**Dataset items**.
Segment Open

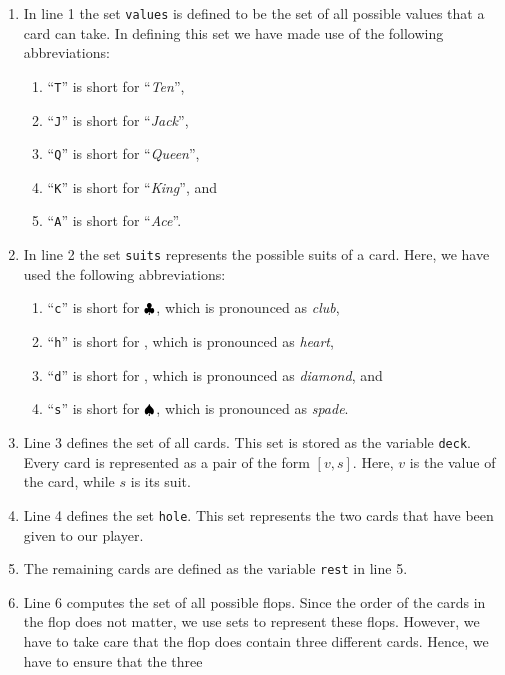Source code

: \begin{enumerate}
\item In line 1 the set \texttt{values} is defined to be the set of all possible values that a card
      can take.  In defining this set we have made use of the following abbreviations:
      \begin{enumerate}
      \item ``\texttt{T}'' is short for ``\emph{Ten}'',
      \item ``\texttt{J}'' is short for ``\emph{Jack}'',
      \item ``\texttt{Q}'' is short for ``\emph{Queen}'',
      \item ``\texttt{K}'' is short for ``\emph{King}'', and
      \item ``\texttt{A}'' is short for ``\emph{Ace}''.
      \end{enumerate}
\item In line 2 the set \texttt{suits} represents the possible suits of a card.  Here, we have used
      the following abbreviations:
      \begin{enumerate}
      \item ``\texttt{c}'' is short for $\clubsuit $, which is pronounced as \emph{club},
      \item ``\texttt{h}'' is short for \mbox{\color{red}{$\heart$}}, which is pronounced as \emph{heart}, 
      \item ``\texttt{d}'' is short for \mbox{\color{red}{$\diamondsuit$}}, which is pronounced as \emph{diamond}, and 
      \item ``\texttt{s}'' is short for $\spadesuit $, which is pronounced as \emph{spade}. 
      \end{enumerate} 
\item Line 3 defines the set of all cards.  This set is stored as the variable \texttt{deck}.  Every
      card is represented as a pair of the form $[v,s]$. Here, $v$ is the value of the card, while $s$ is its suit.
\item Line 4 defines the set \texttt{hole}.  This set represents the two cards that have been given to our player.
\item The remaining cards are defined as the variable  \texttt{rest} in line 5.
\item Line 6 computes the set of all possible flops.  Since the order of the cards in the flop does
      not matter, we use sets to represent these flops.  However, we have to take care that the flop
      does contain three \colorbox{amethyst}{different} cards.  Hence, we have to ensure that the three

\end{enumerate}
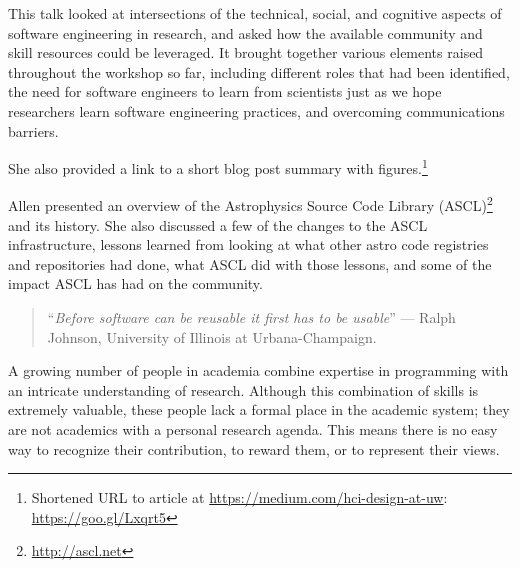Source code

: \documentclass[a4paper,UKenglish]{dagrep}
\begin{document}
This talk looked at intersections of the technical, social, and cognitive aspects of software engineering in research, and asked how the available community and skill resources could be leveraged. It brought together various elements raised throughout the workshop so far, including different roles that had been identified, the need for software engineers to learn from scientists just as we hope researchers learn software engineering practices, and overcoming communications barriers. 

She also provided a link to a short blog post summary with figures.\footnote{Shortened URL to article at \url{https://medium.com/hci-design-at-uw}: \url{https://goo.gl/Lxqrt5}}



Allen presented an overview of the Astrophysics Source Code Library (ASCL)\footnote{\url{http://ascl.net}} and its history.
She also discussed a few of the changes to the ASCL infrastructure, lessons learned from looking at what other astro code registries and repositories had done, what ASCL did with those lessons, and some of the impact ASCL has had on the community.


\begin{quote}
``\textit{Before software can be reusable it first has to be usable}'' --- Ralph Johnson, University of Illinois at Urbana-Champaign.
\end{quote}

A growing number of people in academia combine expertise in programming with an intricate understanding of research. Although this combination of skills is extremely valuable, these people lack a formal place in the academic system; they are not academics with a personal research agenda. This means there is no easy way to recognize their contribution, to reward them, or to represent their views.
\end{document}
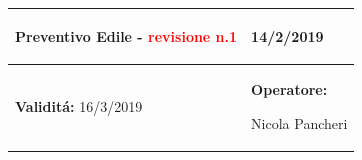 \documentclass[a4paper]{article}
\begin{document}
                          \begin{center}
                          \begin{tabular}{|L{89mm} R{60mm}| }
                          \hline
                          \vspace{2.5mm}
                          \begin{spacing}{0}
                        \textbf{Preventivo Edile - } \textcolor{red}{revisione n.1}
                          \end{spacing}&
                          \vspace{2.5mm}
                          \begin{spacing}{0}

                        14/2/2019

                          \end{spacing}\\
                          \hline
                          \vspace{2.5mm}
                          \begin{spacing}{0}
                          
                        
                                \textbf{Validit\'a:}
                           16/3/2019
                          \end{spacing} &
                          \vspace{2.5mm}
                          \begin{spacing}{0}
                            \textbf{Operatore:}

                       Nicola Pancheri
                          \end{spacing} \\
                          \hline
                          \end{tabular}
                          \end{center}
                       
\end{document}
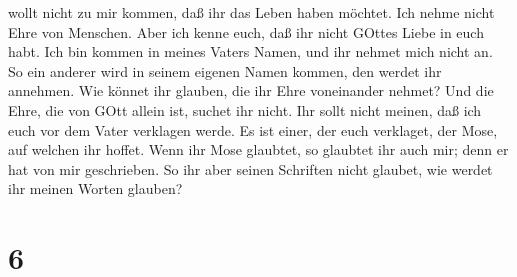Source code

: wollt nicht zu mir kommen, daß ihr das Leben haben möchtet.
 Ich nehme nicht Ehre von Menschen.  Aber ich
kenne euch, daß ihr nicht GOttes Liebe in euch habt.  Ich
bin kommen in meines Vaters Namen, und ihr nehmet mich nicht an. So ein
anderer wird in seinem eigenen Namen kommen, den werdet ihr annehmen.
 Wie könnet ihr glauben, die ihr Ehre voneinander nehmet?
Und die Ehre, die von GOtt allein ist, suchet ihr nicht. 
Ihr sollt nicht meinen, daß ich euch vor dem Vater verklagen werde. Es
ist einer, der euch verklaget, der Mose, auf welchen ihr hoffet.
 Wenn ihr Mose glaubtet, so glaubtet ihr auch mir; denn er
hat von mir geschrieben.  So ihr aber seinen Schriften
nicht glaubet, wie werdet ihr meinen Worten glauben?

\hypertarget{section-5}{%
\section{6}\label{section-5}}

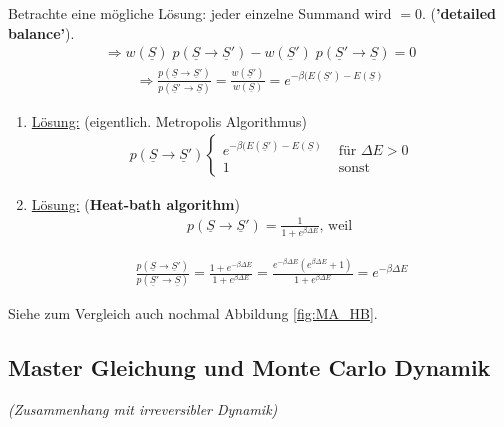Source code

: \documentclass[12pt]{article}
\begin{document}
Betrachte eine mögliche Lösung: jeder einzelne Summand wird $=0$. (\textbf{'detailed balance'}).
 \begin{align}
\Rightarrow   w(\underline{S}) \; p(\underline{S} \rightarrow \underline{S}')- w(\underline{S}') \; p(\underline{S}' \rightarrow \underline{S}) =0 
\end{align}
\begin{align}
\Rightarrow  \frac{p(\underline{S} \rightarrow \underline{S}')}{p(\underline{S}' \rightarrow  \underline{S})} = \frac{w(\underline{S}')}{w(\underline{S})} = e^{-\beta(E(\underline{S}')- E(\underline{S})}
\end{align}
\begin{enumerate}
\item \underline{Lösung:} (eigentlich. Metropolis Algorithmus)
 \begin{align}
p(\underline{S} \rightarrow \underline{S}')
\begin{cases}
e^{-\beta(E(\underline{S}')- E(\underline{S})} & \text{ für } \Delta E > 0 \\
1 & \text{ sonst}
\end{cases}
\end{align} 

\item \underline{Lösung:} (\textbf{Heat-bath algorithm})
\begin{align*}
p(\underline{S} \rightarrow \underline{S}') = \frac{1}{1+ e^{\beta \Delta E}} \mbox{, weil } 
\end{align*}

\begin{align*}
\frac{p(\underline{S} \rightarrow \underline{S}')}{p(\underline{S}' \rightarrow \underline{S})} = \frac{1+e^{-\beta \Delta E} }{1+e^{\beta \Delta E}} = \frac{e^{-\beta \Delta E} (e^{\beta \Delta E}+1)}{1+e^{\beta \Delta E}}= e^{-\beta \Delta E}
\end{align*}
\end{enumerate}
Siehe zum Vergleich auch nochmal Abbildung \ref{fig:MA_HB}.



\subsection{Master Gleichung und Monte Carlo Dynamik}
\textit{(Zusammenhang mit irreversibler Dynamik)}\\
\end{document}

Segment Closed

**The task**. Find "Line 3 defines" in the entries above and copy that whole line exactly, then each line after it through the line that contains "not matter, we".

**Result of this task**.
\item Line 3 defines the set of all cards.  This set is stored as the variable \texttt{deck}.  Every
      card is represented as a pair of the form $[v,s]$. Here, $v$ is the value of the card, while $s$ is its suit.
\item Line 4 defines the set \texttt{hole}.  This set represents the two cards that have been given to our player.
\item The remaining cards are defined as the variable  \texttt{rest} in line 5.
\item Line 6 computes the set of all possible flops.  Since the order of the cards in the flop does
      not matter, we use sets to represent these flops.  However, we have to take care that the flop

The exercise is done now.